Aim of the task » Please find every line in the records below that contains the word "Taylor", and copy it.

Record excerpts »
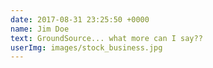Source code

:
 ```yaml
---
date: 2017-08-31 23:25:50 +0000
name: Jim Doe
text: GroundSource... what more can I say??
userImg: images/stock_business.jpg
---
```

* * *

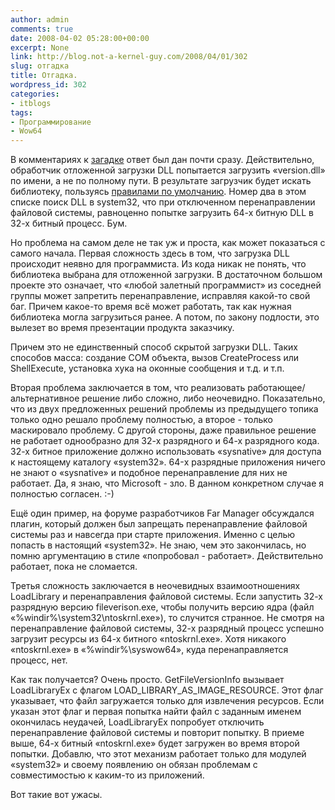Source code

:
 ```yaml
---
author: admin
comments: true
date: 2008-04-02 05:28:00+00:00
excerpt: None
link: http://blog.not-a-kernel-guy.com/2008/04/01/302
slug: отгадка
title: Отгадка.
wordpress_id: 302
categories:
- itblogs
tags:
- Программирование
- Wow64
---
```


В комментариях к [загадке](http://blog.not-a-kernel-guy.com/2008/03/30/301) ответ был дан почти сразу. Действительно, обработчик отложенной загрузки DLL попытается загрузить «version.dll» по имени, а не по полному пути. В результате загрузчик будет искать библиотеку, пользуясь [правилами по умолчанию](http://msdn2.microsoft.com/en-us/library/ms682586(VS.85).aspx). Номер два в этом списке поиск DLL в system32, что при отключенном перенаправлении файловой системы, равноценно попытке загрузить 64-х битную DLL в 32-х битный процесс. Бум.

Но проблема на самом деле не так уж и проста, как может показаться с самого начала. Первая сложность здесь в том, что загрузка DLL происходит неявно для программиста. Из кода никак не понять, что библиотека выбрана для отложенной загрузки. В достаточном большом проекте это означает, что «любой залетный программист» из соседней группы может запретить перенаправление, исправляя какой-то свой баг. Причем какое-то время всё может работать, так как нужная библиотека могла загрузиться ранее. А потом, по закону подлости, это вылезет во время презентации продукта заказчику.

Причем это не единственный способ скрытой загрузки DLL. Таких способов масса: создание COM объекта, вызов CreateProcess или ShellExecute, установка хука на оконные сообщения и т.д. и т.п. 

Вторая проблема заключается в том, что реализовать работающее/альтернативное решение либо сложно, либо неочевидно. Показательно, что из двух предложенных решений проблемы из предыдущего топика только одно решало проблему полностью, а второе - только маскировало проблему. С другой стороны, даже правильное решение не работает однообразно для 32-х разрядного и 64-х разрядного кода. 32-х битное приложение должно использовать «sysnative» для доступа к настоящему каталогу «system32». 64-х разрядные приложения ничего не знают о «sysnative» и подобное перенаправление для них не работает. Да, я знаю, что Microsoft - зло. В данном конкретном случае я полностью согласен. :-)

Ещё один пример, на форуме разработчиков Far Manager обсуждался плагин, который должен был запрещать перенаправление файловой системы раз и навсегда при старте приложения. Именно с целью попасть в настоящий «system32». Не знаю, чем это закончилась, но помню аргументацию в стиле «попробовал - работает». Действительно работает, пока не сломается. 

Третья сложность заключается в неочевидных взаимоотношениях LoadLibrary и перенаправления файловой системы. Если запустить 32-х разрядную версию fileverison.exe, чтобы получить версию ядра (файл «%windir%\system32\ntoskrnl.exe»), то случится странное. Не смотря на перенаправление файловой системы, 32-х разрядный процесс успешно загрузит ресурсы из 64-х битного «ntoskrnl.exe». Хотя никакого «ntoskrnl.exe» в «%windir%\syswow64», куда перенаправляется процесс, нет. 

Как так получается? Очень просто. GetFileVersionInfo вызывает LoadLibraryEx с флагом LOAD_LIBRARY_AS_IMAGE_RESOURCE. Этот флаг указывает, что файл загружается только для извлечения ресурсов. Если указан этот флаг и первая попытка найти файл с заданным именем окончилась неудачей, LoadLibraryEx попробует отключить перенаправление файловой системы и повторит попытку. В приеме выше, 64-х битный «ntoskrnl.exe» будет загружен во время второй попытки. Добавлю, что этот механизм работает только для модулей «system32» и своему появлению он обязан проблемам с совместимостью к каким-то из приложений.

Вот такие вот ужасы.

...

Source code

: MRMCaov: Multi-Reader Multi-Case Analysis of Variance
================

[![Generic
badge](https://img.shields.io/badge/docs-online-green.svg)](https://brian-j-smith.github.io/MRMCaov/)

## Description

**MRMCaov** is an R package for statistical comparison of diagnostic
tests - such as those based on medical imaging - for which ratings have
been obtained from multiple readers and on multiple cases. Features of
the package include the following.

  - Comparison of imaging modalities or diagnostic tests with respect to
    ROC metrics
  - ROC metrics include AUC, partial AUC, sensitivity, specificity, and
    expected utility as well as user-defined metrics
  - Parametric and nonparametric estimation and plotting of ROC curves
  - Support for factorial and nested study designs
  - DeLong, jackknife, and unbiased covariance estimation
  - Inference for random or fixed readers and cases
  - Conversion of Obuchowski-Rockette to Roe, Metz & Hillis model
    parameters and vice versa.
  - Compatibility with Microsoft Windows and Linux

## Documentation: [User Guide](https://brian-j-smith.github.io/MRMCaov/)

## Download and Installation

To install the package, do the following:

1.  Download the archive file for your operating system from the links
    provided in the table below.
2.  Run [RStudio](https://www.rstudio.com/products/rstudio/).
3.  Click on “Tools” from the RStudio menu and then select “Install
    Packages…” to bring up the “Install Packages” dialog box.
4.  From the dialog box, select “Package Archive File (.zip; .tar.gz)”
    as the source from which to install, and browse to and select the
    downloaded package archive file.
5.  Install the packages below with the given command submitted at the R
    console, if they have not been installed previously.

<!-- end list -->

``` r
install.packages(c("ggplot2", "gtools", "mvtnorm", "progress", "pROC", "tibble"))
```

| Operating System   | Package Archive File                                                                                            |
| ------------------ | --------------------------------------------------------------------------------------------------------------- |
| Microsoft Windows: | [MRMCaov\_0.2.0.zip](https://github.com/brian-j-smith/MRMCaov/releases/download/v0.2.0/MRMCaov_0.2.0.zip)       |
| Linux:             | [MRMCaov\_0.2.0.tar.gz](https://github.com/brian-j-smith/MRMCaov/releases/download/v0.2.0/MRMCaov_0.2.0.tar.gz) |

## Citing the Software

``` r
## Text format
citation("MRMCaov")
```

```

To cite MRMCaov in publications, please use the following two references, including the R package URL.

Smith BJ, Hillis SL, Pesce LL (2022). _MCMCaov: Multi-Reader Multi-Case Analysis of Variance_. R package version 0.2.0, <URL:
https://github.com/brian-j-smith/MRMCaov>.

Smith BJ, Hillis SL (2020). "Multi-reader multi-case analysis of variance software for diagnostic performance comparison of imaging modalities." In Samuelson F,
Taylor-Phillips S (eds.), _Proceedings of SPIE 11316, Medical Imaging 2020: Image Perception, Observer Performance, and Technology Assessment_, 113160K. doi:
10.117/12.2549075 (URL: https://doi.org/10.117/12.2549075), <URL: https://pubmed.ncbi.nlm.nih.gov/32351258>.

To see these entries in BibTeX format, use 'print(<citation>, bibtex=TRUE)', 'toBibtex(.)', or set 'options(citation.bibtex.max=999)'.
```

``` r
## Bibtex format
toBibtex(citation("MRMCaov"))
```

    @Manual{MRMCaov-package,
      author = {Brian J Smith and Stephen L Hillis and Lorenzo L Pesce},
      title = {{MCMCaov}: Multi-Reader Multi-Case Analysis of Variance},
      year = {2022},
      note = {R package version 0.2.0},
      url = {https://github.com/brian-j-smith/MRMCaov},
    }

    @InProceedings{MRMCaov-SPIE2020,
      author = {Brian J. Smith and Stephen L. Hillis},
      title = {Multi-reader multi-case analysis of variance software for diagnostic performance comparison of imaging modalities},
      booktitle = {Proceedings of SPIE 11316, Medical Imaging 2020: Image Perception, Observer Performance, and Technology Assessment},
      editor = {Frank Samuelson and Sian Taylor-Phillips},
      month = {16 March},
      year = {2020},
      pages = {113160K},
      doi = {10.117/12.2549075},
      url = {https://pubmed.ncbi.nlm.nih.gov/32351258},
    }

Answer space »
Taylor-Phillips S (eds.), _Proceedings of SPIE 11316, Medical Imaging 2020: Image Perception, Observer Performance, and Technology Assessment_, 113160K. doi:
      editor = {Frank Samuelson and Sian Taylor-Phillips},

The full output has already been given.